Najpoważniejszą rolę w kształtowaniu zachowań i reakcji dziecka w tym okresie odgrywają emocje. W tym emocjonalna regulacja napięcia mięśniowego. Im więcej stresu i pośpiechu, tym sztywniejsze i niepokojące reakcje dziecka. Dlatego - zachowajcie maksimum spokoju.

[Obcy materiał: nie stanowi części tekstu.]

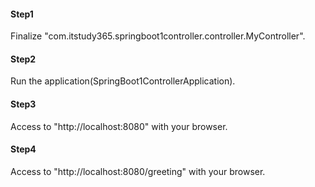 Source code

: #### Step1
Finalize "com.itstudy365.springboot1controller.controller.MyController".

#### Step2
Run the application(SpringBoot1ControllerApplication).

#### Step3
Access to "http://localhost:8080" with your browser.

#### Step4
Access to "http://localhost:8080/greeting" with your browser. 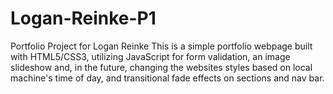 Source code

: # Logan-Reinke-P1
Portfolio Project for Logan Reinke
This is a simple portfolio webpage built with HTML5/CSS3, utilizing JavaScript for form validation, an image slideshow and, in the future,
changing the websites styles based on local machine's time of day, and transitional fade effects on sections and nav bar.
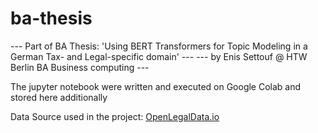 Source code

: # ba-thesis


--- Part of BA Thesis: 'Using BERT Transformers for Topic Modeling in a German Tax- and Legal-specific domain' ---
--- by Enis Settouf @ HTW Berlin BA Business computing ---

The jupyter notebook were written and executed on Google Colab and stored here additionally

Data Source used in the project: [OpenLegalData.io](https://de.openlegaldata.io/pages/api/)
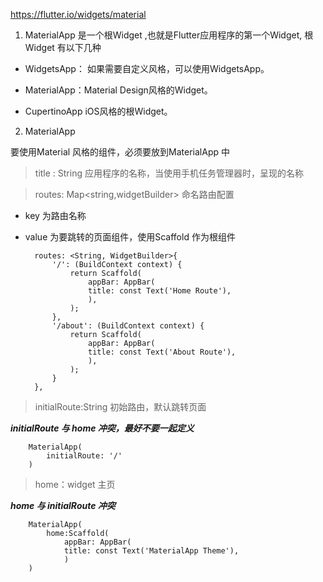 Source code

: https://flutter.io/widgets/material

1. MaterialApp 是一个根Widget ,也就是Flutter应用程序的第一个Widget, 根Widget 有以下几种

+ WidgetsApp： 如果需要自定义风格，可以使用WidgetsApp。

+ MaterialApp：Material Design风格的Widget。

+ CupertinoApp iOS风格的根Widget。

2. MaterialApp

要使用Material 风格的组件，必须要放到MaterialApp 中

> title : String 应用程序的名称，当使用手机任务管理器时，呈现的名称

> routes: Map<string,widgetBuilder> 命名路由配置

+ key 为路由名称

+ value 为要跳转的页面组件，使用Scaffold 作为根组件


        routes: <String, WidgetBuilder>{
            '/': (BuildContext context) {
                return Scaffold(
                    appBar: AppBar(
                    title: const Text('Home Route'),
                    ),
                );
            },
            '/about': (BuildContext context) {
                return Scaffold(
                    appBar: AppBar(
                    title: const Text('About Route'),
                    ),
                );
            }
        },

> initialRoute:String 初始路由，默认跳转页面

   ***initialRoute 与 home 冲突，最好不要一起定义***

        MaterialApp(
            initialRoute: '/'
        )

> home：widget 主页

   ***home 与 initialRoute 冲突***

        MaterialApp(
            home:Scaffold(
                appBar: AppBar(
                title: const Text('MaterialApp Theme'),
                )
        )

Dwumiesięczne dziecko ma prawo:

odginać się do tyłu i do boku, gdy leży, jest noszone na rękach w pionowej lub innej niekomfortowej dla niego pozycji, reagować przestrachem na nagłe lub silne bodźce;

zaciskać piąstki, kiedy krzyczy, boi się, jest zaskoczone albo jest mu niewygodnie;

preferować asymetryczne pozycje, dlatego warto zmieniać sposób, w jakich układamy i nosimy dziecko, a także pilnować, żeby mogło ono równie często odwracać się w lewą i w prawą stronę względem swojej osi ciała;

źle znosić nadmiar bodźców i wrażeń, odreagowywać wizyty gości albo zmiany w rytmie dnia maratonem płaczu, niezwyczajną drażliwością lub obojętnością i "ucieczką w sen";

reagować na sygnały płynące z zewnątrz szybko lub wolno - zgodnie z własnym temperamentem;

spać około 16 godzin na dobę - mogą to być zarówno krótkie drzemki, jak i dłuższe okresy snu.